■ **What is needed**: Copy the lines below exactly, starting at the one with "So do something" and ending at the one with "<td><code>$contentTypes</code>", and leave out any picture.

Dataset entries
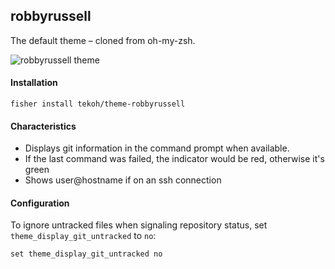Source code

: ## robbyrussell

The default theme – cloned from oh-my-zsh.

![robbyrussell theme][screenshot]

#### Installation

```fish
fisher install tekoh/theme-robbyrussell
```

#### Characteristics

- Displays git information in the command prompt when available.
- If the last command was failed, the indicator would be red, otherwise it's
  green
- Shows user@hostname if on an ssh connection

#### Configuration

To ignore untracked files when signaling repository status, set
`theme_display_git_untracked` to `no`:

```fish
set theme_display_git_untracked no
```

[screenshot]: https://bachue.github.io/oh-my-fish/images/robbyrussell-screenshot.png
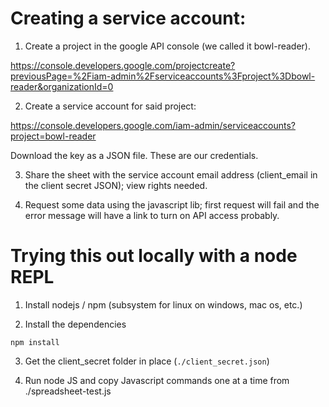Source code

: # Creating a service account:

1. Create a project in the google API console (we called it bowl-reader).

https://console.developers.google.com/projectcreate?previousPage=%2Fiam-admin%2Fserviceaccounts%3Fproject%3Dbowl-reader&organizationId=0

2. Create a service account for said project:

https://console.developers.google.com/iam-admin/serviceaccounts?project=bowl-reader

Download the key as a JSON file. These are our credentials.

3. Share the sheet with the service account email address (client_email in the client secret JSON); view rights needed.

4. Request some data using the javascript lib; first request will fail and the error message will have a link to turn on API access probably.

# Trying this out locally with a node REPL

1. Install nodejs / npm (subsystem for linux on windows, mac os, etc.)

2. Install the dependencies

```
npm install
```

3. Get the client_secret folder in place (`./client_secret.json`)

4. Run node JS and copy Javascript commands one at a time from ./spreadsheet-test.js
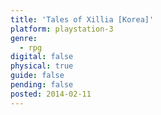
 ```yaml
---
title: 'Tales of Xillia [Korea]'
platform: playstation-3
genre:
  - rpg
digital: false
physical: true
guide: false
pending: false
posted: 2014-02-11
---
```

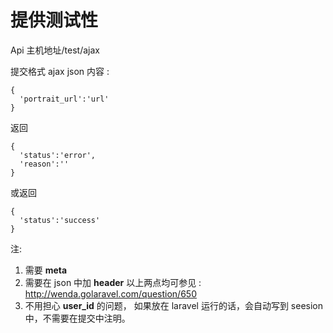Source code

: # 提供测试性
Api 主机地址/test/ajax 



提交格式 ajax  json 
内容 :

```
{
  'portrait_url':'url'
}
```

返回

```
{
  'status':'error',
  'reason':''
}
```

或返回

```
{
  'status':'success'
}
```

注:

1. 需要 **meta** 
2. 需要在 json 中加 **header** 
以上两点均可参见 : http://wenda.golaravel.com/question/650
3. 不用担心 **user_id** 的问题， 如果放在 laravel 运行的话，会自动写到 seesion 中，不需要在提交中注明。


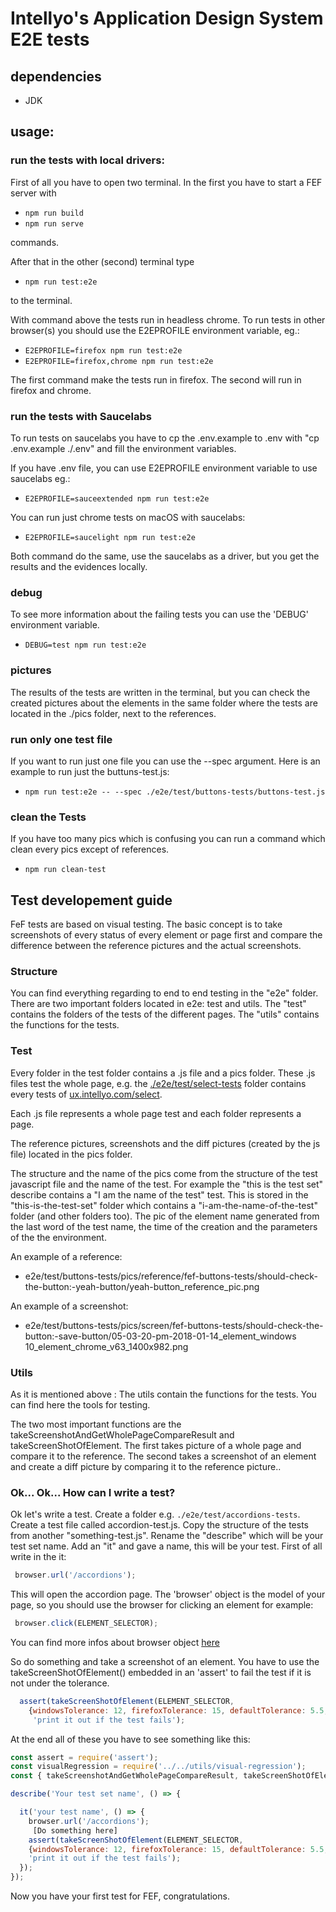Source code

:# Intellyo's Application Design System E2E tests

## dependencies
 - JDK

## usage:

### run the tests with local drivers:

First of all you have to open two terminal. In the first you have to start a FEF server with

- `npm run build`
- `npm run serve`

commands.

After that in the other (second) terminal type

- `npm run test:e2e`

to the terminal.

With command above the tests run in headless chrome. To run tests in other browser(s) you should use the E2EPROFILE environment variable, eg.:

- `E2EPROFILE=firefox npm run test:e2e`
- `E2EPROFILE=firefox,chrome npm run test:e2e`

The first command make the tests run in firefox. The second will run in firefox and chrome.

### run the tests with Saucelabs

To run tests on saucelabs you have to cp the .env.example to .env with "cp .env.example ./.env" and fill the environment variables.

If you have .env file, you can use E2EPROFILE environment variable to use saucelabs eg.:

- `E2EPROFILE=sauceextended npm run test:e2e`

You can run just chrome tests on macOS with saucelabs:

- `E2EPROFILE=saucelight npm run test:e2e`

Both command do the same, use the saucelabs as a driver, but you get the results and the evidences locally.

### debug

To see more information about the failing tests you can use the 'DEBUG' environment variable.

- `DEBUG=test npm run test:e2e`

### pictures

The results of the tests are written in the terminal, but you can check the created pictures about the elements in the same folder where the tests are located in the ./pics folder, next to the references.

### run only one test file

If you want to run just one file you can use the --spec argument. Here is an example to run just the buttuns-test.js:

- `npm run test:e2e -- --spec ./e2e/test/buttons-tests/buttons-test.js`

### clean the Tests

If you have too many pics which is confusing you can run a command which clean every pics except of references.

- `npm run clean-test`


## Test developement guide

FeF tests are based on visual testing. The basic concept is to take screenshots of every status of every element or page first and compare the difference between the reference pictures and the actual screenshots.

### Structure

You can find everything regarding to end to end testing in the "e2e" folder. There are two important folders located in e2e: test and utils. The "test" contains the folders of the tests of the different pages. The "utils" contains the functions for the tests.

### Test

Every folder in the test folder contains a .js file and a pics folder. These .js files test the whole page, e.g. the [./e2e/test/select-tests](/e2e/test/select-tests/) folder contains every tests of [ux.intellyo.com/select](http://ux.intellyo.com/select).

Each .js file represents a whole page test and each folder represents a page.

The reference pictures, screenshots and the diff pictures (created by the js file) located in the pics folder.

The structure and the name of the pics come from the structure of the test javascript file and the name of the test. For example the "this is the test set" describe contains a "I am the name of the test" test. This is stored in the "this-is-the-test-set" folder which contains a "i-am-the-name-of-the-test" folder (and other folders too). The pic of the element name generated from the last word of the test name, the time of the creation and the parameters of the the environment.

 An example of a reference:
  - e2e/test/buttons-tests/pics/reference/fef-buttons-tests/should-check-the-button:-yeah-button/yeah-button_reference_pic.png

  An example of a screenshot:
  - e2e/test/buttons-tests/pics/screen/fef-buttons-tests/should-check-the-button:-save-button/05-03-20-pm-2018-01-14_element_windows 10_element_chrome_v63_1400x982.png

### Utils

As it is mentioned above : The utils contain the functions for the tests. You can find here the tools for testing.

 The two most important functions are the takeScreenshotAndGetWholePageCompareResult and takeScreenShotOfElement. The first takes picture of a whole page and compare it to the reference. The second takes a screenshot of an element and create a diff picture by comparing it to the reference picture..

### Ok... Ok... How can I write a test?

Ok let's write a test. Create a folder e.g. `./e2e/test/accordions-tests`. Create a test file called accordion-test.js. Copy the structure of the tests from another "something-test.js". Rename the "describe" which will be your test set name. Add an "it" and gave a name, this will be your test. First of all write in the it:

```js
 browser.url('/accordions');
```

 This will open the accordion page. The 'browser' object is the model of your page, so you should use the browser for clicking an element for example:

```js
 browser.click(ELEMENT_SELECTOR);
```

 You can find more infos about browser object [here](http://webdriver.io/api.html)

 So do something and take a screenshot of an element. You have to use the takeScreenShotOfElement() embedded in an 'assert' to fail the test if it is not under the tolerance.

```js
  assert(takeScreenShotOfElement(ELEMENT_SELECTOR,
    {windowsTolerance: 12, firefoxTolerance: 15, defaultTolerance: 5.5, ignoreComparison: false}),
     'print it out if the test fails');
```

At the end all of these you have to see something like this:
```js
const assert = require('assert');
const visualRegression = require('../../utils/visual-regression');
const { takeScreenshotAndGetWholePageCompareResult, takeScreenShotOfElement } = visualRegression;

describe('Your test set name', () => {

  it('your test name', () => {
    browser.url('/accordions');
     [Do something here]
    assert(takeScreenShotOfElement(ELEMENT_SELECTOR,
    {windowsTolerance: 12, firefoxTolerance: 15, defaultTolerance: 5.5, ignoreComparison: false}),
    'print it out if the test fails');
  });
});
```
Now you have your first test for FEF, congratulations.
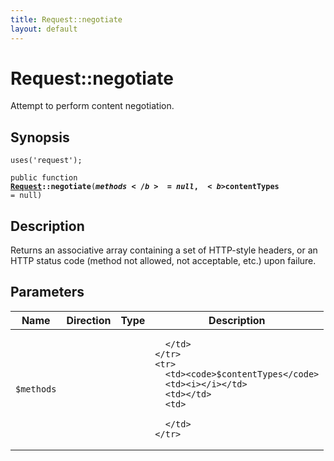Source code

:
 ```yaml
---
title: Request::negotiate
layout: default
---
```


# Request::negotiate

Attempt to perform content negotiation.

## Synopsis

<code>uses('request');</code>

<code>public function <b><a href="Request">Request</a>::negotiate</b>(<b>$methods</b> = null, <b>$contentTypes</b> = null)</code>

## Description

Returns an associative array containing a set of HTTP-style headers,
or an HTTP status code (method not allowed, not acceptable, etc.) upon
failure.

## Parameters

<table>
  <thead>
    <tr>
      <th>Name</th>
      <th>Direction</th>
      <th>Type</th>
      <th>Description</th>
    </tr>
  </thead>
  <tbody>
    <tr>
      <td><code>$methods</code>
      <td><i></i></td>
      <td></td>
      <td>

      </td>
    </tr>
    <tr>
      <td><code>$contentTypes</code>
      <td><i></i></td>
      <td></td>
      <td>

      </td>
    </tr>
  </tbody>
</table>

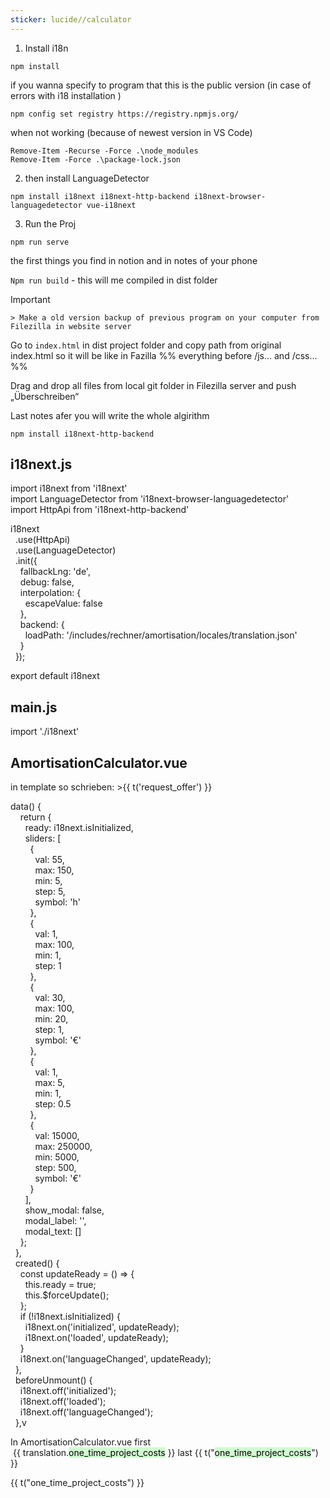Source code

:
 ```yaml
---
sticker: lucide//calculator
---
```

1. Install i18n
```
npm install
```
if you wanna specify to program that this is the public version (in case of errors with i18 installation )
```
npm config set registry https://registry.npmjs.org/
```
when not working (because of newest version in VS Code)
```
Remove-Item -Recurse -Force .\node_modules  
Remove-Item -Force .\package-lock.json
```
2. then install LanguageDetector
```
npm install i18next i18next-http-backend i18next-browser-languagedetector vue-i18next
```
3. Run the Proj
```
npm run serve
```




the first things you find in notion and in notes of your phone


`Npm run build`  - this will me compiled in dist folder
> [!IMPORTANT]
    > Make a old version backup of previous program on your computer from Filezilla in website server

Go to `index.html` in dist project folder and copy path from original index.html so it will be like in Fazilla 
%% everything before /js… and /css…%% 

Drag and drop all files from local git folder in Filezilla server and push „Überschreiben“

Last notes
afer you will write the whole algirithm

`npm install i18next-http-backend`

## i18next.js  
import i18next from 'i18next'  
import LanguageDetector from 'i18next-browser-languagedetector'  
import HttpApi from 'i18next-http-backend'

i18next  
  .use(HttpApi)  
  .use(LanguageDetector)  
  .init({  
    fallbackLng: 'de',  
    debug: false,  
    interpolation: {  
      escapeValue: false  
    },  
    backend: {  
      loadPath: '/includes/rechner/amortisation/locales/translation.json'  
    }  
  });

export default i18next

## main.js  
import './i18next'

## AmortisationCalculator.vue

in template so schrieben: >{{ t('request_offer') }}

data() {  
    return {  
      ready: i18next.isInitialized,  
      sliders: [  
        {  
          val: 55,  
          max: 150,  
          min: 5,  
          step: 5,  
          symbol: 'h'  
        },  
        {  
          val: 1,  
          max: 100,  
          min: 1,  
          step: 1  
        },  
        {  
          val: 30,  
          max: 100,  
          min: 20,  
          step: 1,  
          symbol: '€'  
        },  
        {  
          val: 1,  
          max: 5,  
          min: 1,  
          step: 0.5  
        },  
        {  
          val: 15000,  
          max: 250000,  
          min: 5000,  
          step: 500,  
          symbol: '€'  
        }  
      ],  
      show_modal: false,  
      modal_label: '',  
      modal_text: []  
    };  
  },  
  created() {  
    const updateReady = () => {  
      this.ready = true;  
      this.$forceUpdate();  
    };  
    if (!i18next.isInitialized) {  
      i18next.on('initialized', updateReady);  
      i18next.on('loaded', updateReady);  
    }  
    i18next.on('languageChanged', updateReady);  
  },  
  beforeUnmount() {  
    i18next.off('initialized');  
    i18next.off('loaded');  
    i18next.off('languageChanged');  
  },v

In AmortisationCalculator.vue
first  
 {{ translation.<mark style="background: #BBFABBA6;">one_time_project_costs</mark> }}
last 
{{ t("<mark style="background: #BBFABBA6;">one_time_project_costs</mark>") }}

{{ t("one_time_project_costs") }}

■ **Task result**:
 So do something and take a screenshot of an element. You have to use the takeScreenShotOfElement() embedded in an 'assert' to fail the test if it is not under the tolerance.

```js
  assert(takeScreenShotOfElement(ELEMENT_SELECTOR,
    {windowsTolerance: 12, firefoxTolerance: 15, defaultTolerance: 5.5, ignoreComparison: false}),
     'print it out if the test fails');
```

At the end all of these you have to see something like this:
```js
const assert = require('assert');
const visualRegression = require('../../utils/visual-regression');
const { takeScreenshotAndGetWholePageCompareResult, takeScreenShotOfElement } = visualRegression;

describe('Your test set name', () => {

  it('your test name', () => {
    browser.url('/accordions');
     [Do something here]
    assert(takeScreenShotOfElement(ELEMENT_SELECTOR,
    {windowsTolerance: 12, firefoxTolerance: 15, defaultTolerance: 5.5, ignoreComparison: false}),
    'print it out if the test fails');
  });
});
```
Now you have your first test for FEF, congratulations.
Source code

:
 ```yaml
---
title: Request::negotiate
layout: default
---
```


# Request::negotiate

Attempt to perform content negotiation.

## Synopsis

<code>uses('request');</code>

<code>public function <b><a href="Request">Request</a>::negotiate</b>(<b>$methods</b> = null, <b>$contentTypes</b> = null)</code>

## Description

Returns an associative array containing a set of HTTP-style headers,
or an HTTP status code (method not allowed, not acceptable, etc.) upon
failure.

## Parameters

<table>
  <thead>
    <tr>
      <th>Name</th>
      <th>Direction</th>
      <th>Type</th>
      <th>Description</th>
    </tr>
  </thead>
  <tbody>
    <tr>
      <td><code>$methods</code>
      <td><i></i></td>
      <td></td>
      <td>

      </td>
    </tr>
    <tr>
      <td><code>$contentTypes</code>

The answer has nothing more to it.